可能性を壊すなら

 物語というものは大抵作者が作った筋書き通りに進むのだが、王道の話ほど先が読めるのもあってチープになりやすい。ある程度話のテンプレが出来ていると、センスなどがない限りは飽きられてしまうことがある、というのは世間一般の流行(淘汰)のメカニズムだが、私が王道を嫌うのはもう一つ理由がある。というのも、登場人物に感情移入してしまいやすいからだ。悪役が悪らしい程に、その傾向は強まるからか救いを望んでしまう。だからこそ私は謎を謎で塗り固めた作品や考えさせられる作品を好んでいる。出来れば私の想像の斜め上を行って欲しい。が、そんな作品には中々出会えない。

 今の世の中はわかりやすさが重視されているというのもあるが、分かりにくい作品は売れにくいとされている。それ以外に何か特色がないなら尚更。アメリカなどではある程度そんな芸術作品が受け入れられる土壌があるものの、日本ではまずそれがない。分かる人にしか分からない作品は、長い時間が経ってから漸く受け入れられる。例えるなら、不死の薬と信じられてきた水銀が幾星霜を経て有害なものだと分かるように。あるいは地動説のように。それでも粘り強く作品を発表すれば、いつかは認められると思うが、それが吉か凶かは分からない。

 だからこそ、私は可能性を破壊する作品を作りたいと思う。先が読めない芸術的な作品を。考察を覗き見したいというのもあるが、分かる人以外は分からない作品を作りたいという想いは本物である。とはいえ、どこかで宣伝をかけなければいけないことに変わりはないが。

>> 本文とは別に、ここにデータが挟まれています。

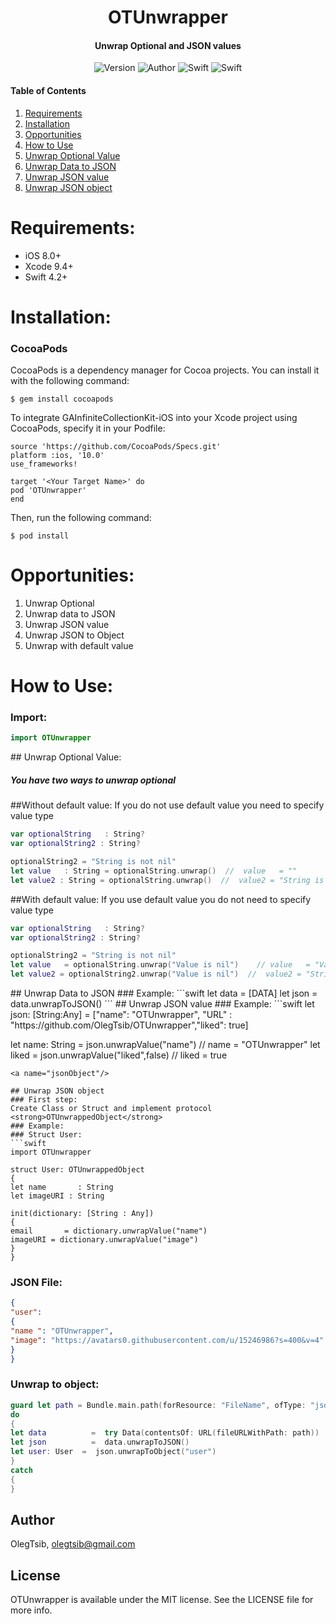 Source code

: <h1 align="center">
OTUnwrapper
</h1>

<h4 align="center">Unwrap Optional and JSON values</h4>

<p align="center">

<img alt="Version" src="https://img.shields.io/badge/pod-v1.0.0-green.svg">
<img alt="Author" src="https://img.shields.io/badge/author-Oleg%20Tsibulevskiy-blue.svg">
<img alt="Swift" src="https://img.shields.io/badge/swift-4.2%2B-orange.svg">
<img alt="Swift" src="https://img.shields.io/badge/platform-ios-lightgrey.svg">
</p>

#### Table of Contents  
1. [Requirements](#requirements)
2. [Installation](#installation)
3. [Opportunities](#opportunities)
4. [How to Use](#howToUse) 
5. [Unwrap Optional Value](#optionalValue)
6. [Unwrap Data to JSON](#dataToJson)
7. [Unwrap JSON value](#jsonValue)
8. [Unwrap JSON object](#jsonObject)

<a name="requirements"/>

# Requirements:
* iOS 8.0+ 
* Xcode 9.4+
* Swift 4.2+

<a name="installation"/>

# Installation:

### CocoaPods
CocoaPods is a dependency manager for Cocoa projects. You can install it with the following command:
```
$ gem install cocoapods
```
To integrate GAInfiniteCollectionKit-iOS into your Xcode project using CocoaPods, specify it in your Podfile:
```
source 'https://github.com/CocoaPods/Specs.git'
platform :ios, '10.0'
use_frameworks!

target '<Your Target Name>' do
pod 'OTUnwrapper'
end
```
Then, run the following command:
```
$ pod install
```

<a name="opportunities"/>

# Opportunities:
1. Unwrap Optional
2. Unwrap data to JSON
3. Unwrap JSON value
4. Unwrap JSON to Object
5. Unwrap with default value
<a name="howToUse"/>

# How to Use:

### Import: 
```swift
import OTUnwrapper
```
<a name="optionalValue"/>
## Unwrap Optional Value:
<h5>You have two ways to unwrap optional</h5>
##Without default value:
If you do not  use default value you need to specify value type

```swift
var optionalString   : String?
var optionalString2 : String?

optionalString2 = "String is not nil"
let value   : String = optionalString.unwrap()  //  value   = "" 
let value2 : String = optionalString.unwrap()  //  value2 = "String is not nil" 
```
##With default value:
If you use default value you do not need to specify value type
```swift
var optionalString   : String?
var optionalString2 : String?

optionalString2 = "String is not nil"
let value   = optionalString.unwrap("Value is nil")    // value   = "Value is nil"
let value2 = optionalString2.unwrap("Value is nil")  //  value2 = "String is not nil"
```

<a name="dataToJson"/>
## Unwrap Data to JSON
### Example: 
```swift
let data = [DATA]
let json = data.unwrapToJSON()
```
<a name="jsonValue"/>
## Unwrap JSON value
### Example: 
```swift
let json: [String:Any] = ["name": "OTUnwrapper", "URL" : "https://github.com/OlegTsib/OTUnwrapper","liked": true]

let name: String = json.unwrapValue("name")        // name = "OTUnwrapper"
let liked            = json.unwrapValue("liked",false) // liked   = true
```
<a name="jsonObject"/>

## Unwrap JSON object
### First step: 
Create Class or Struct and implement protocol <strong>OTUnwrappedObject</strong>
### Example: 
### Struct User: 
```swift
import OTUnwrapper

struct User: OTUnwrappedObject
{
let name       : String
let imageURI : String

init(dictionary: [String : Any])
{
email       = dictionary.unwrapValue("name")
imageURI = dictionary.unwrapValue("image")
}
}
```
### JSON File: 
```JSON
{
"user":
{
"name ": "OTUnwrapper",
"image": "https://avatars0.githubusercontent.com/u/15246986?s=400&v=4"
}
}
```
### Unwrap to object: 
```swift
guard let path = Bundle.main.path(forResource: "FileName", ofType: "json") else { return }
do
{
let data          =  try Data(contentsOf: URL(fileURLWithPath: path))
let json          =  data.unwrapToJSON()
let user: User  =  json.unwrapToObject("user")
}
catch
{
}
```

## Author

OlegTsib, olegtsib@gmail.com

## License

OTUnwrapper is available under the MIT license. See the LICENSE file for more info.
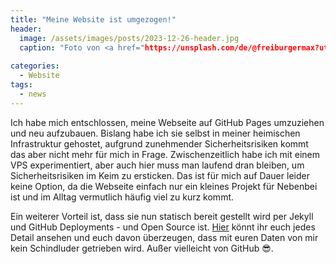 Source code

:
 ```yaml
---
title: "Meine Website ist umgezogen!"
header:
  image: /assets/images/posts/2023-12-26-header.jpg
  caption: "Foto von <a href="https://unsplash.com/de/@freiburgermax?utm_content=creditCopyText&utm_medium=referral&utm_source=unsplash">Max Langelott</a> auf <a href="https://unsplash.com/de/fotos/silhouette-von-kranwagen-d3_cFMe97Ec?utm_content=creditCopyText&utm_medium=referral&utm_source=unsplash">Unsplash</a>"
  
categories:
  - Website
tags:
  - news
---
```


Ich habe mich entschlossen, meine Webseite auf GitHub Pages umzuziehen und neu aufzubauen. Bislang habe ich sie selbst in meiner heimischen Infrastruktur gehostet, aufgrund zunehmender Sicherheitsrisiken kommt das aber nicht mehr für mich in Frage. Zwischenzeitlich habe ich mit einem VPS experimentiert, aber auch hier muss man laufend dran bleiben, um Sicherheitsrisiken im Keim zu ersticken. Das ist für mich auf Dauer leider keine Option, da die Webseite einfach nur ein kleines Projekt für Nebenbei ist und im Alltag vermutlich häufig viel zu kurz kommt.

Ein weiterer Vorteil ist, dass sie nun statisch bereit gestellt wird per Jekyll und GitHub Deployments - und Open Source ist. [Hier](https://github.com/tb1337/tb1337.github.io) könnt ihr euch jedes Detail ansehen und euch davon überzeugen, dass mit euren Daten von mir kein Schindluder getrieben wird. Außer vielleicht von GitHub :sunglasses:.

 私自身、「可能性を破壊する」という考えに至ったのは、ふとした瞬間に「人間はいつでもどこかで可能性を破壊しているのではないか」と思ったからである。それを自覚していないから、レールを通っているような感覚に襲われるのだとも思う。どんでん返しはランダムな瞬間に行われるが、それが日常の中に埋もれてしまうから分からないのだ。人生は誰かの物語ではないが、私の人生は誰かのオマケである。それは揺るがない。

 可能性の破壊は常に常識の外側で行われる。常識を打ち破らなければ、可能性を破壊することさえ困難になるだろう。実験だって、常識だけを辿っていたら何も変わらない。全ては自分の目で見届けることが大事なのだ。そうして納得するパターンを作り、その上で常識を打ち破る。人生はコレの繰り返しだと私は思う。